If you’re considering apartment living, here are 5 things to consider before you buy…
As with all real-estate, the location of the building is going to be important. The proximity to essential amenities such as transport hubs, shopping, libraries, and open spaces such as beaches and parks should all be investigated. Additionally, the location of the apartment within the building complex is another important consideration also. Think about where the sun rises and sets and how this will affect the lighting within the apartment throughout the year between Winter and Summer. Is the main bedroom near a thoroughfare? Is the apartment close to the Elevator or Garage etc.?
These questions aren’t necessarily negatives, they should be used as part of the overall proposition and negotiation for the purchase price.
2. Body Corporate
Unlike a house, there are additional costs involved when investing in an apartment. These are known as the Body Corporate fees and they go towards the upkeep of the communal areas within the apartment complex. Body Corporate fees vary significantly depending on the property and are usually calculated based on the age, the number of units and the shared amenities included on the property. It’s important to factor in these extra costs when determining your overall budget.
Furthermore, whilst you’re allowed to make changes within the apartment, any work that will affect the exterior portion of the apartment will often need to be approved by the Body Corporate first. Usually, owners don’t make significant changes to the exteriors of apartments, but the Body Corporate requirements could even affect smaller things such as the placement of outdoor air-conditioning units etc. The positive side of this is that having changes run by the Body Corporate Committee (Made up of owners within the complex) it helps to ensure that no major decisions affecting the communal areas are made without your knowledge.
3. Community Demographic
Some apartment complexes can operate like their own small community. When looking at buying an apartment, it can be helpful to try to gain an understanding of the building’s demographic first. A helpful way to gain useful information about the complex is to request a copy of the minutes from a recent Commitee meeting. If there are any significant known issues with the building or current occupants, it will usually be discussed at some point during these meetings.

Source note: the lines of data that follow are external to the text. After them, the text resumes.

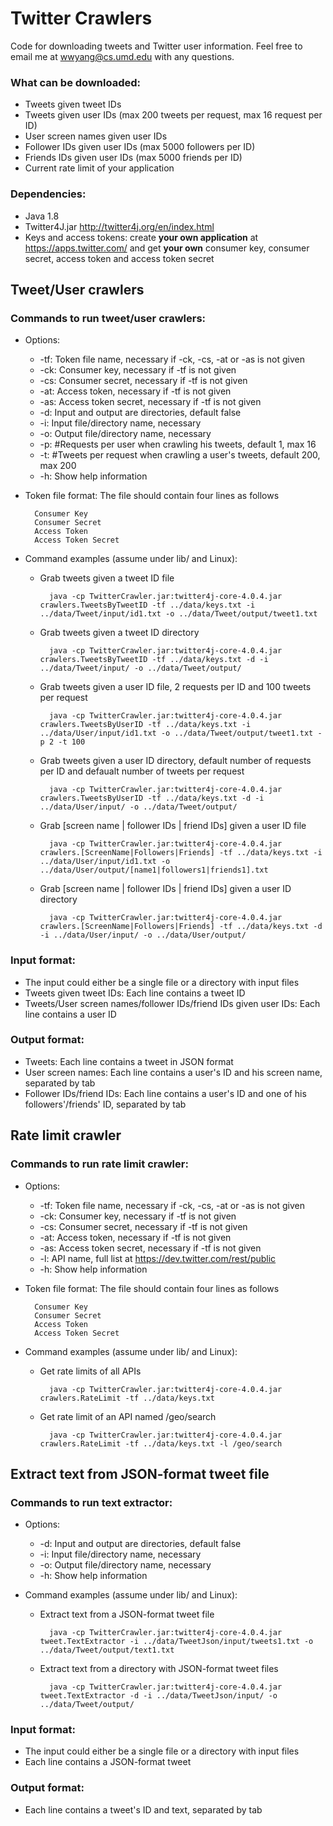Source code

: # Twitter Crawlers
Code for downloading tweets and Twitter user information. Feel free to email me at wwyang@cs.umd.edu with any questions.

### What can be downloaded:
- Tweets given tweet IDs
- Tweets given user IDs (max 200 tweets per request, max 16 request per ID)
- User screen names given user IDs
- Follower IDs given user IDs (max 5000 followers per ID)
- Friends IDs given user IDs (max 5000 friends per ID)
- Current rate limit of your application

### Dependencies: 
- Java 1.8
- Twitter4J.jar <http://twitter4j.org/en/index.html>
- Keys and access tokens: create **your own application** at <https://apps.twitter.com/> and get **your own** consumer key, consumer secret, access token and access token secret

## Tweet/User crawlers

### Commands to run tweet/user crawlers:
- Options:
	* -tf: Token file name, necessary if -ck, -cs, -at or -as is not given
	* -ck: Consumer key, necessary if -tf is not given
	* -cs: Consumer secret, necessary if -tf is not given
	* -at: Access token, necessary if -tf is not given
	* -as: Access token secret, necessary if -tf is not given
	* -d: Input and output are directories, default false
	* -i: Input file/directory name, necessary
	* -o: Output file/directory name, necessary
	* -p: #Requests per user when crawling his tweets, default 1, max 16
	* -t: #Tweets per request when crawling a user's tweets, default 200, max 200
	* -h: Show help information
- Token file format: The file should contain four lines as follows

		Consumer Key
		Consumer Secret
		Access Token
		Access Token Secret

- Command examples (assume under lib/ and Linux):
	* Grab tweets given a tweet ID file
		
			java -cp TwitterCrawler.jar:twitter4j-core-4.0.4.jar crawlers.TweetsByTweetID -tf ../data/keys.txt -i ../data/Tweet/input/id1.txt -o ../data/Tweet/output/tweet1.txt

	* Grab tweets given a tweet ID directory
	
			java -cp TwitterCrawler.jar:twitter4j-core-4.0.4.jar crawlers.TweetsByTweetID -tf ../data/keys.txt -d -i ../data/Tweet/input/ -o ../data/Tweet/output/
	
	* Grab tweets given a user ID file, 2 requests per ID and 100 tweets per request
		
			java -cp TwitterCrawler.jar:twitter4j-core-4.0.4.jar crawlers.TweetsByUserID -tf ../data/keys.txt -i ../data/User/input/id1.txt -o ../data/Tweet/output/tweet1.txt -p 2 -t 100

	* Grab tweets given a user ID directory, default number of requests per ID and defaualt number of tweets per request
	
			java -cp TwitterCrawler.jar:twitter4j-core-4.0.4.jar crawlers.TweetsByUserID -tf ../data/keys.txt -d -i ../data/User/input/ -o ../data/Tweet/output/
	
	* Grab [screen name | follower IDs | friend IDs] given a user ID file
	
			java -cp TwitterCrawler.jar:twitter4j-core-4.0.4.jar crawlers.[ScreenName|Followers|Friends] -tf ../data/keys.txt -i ../data/User/input/id1.txt -o ../data/User/output/[name1|followers1|friends1].txt
	
	* Grab [screen name | follower IDs | friend IDs] given a user ID directory
	
			java -cp TwitterCrawler.jar:twitter4j-core-4.0.4.jar crawlers.[ScreenName|Followers|Friends] -tf ../data/keys.txt -d -i ../data/User/input/ -o ../data/User/output/

### Input format:
- The input could either be a single file or a directory with input files
- Tweets given tweet IDs: Each line contains a tweet ID
- Tweets/User screen names/follower IDs/friend IDs given user IDs: Each line contains a user ID

### Output format:
- Tweets: Each line contains a tweet in JSON format
- User screen names: Each line contains a user's ID and his screen name, separated by tab
- Follower IDs/friend IDs: Each line contains a user's ID and one of his followers'/friends' ID, separated by tab

## Rate limit crawler

### Commands to run rate limit crawler:
- Options:
	* -tf: Token file name, necessary if -ck, -cs, -at or -as is not given
	* -ck: Consumer key, necessary if -tf is not given
	* -cs: Consumer secret, necessary if -tf is not given
	* -at: Access token, necessary if -tf is not given
	* -as: Access token secret, necessary if -tf is not given
	* -l: API name, full list at <https://dev.twitter.com/rest/public>
	* -h: Show help information
- Token file format: The file should contain four lines as follows

		Consumer Key
		Consumer Secret
		Access Token
		Access Token Secret

- Command examples (assume under lib/ and Linux):
	* Get rate limits of all APIs
		
			java -cp TwitterCrawler.jar:twitter4j-core-4.0.4.jar crawlers.RateLimit -tf ../data/keys.txt

	* Get rate limit of an API named /geo/search
	
			java -cp TwitterCrawler.jar:twitter4j-core-4.0.4.jar crawlers.RateLimit -tf ../data/keys.txt -l /geo/search

## Extract text from JSON-format tweet file

### Commands to run text extractor:
- Options:
	* -d: Input and output are directories, default false
	* -i: Input file/directory name, necessary
	* -o: Output file/directory name, necessary
	* -h: Show help information

- Command examples (assume under lib/ and Linux):
	* Extract text from a JSON-format tweet file
		
			java -cp TwitterCrawler.jar:twitter4j-core-4.0.4.jar tweet.TextExtractor -i ../data/TweetJson/input/tweets1.txt -o ../data/Tweet/output/text1.txt
			
	* Extract text from a directory with JSON-format tweet files
	
			java -cp TwitterCrawler.jar:twitter4j-core-4.0.4.jar tweet.TextExtractor -d -i ../data/TweetJson/input/ -o ../data/Tweet/output/

### Input format:
- The input could either be a single file or a directory with input files
- Each line contains a JSON-format tweet

### Output format:
- Each line contains a tweet's ID and text, separated by tab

Some other information to consider that may be important to you could be the percentage of apartment owner-occupiers versus investors who are renting out their apartments and what the renters are like. It all comes down to research: Speak with your agent about the building and the strata committee, take the time to understand their by-laws and any rules/requirements in place for things such as for noise, pets, and communal areas.
4. Building amenities
Pools, gyms, BBQ areas and basic services such as garbage bins are often shared in apartment buildings. Whilst having all these amenities available in an apartment complex is great, there is something to look out for. When viewing these areas keep an eye on how well these communal areas are maintained. Unkempt communal areas could be a sign the complex is poorly maintained or potentially that there is a lack of funds to manage the upkeep of the areas. It’s also sensible to investigate the building’s security and privacy measures! Things you may want to check could include: Walkways leading to the building are well lit, security doors, keyless entry to lobbies and/or elevators, CCTV cameras etc.
5. New Builds vs Old Charm
After a handful of open inspections, you’ll start to realise the significant differences between new and older apartments. Both types will have their own unique pros and cons and it will be up to you to make the decision on which one you prefer. Whilst some like the clean and modern styling of new apartments, the rooms can tend to be much smaller in these new builds. Additionally, there are often more apartments squeezed into the blocks. Unlike older units that have stood the test of time, recently built complexes should still have a professional building inspection conducted to assess the quality of construction.
Older apartments that have stood the test of time are often a bit bigger and have fewer apartments in the block. They can also have a more unique charm about them, but this can also come at a price. The age of the building could result in the requirement for more upkeep in the short term. Although older apartments are primed for renovations and potentially increasing their value, there also may already have been some dodgy DIY work that may need rectifying. Having Total Home Inspections conduct a pre-purchase building inspection will help you understand the actual condition of the apartment and put your mind at ease.
6. Apartment Building and Pest Inspections
Just like when purchasing a house, one of the most important steps to take before you buy an apartment is to have a professional Building and Pest Inspector come through and check your property.
Something you may not be aware of is that when you organise a Building and Pest inspection on an apartment or a unit, the Inspector can only provide the report on the internal portion of the apartment including any other areas which are included in the sale such as storage rooms, car parks etc. Furthermore, multi-level units or apartments usually don’t have areas such as roof voids to be inspected unless your apartment is on the top floor.
Whilst your apartment is solely owned by you, the common areas such as, driveways, elevators, stairwells, pools, or any other area that is available to all occupants of the complex belong to the body corporate. This arrangement is called ‘strata title’ and these areas won’t be included as part of your Building and Pest Inspection.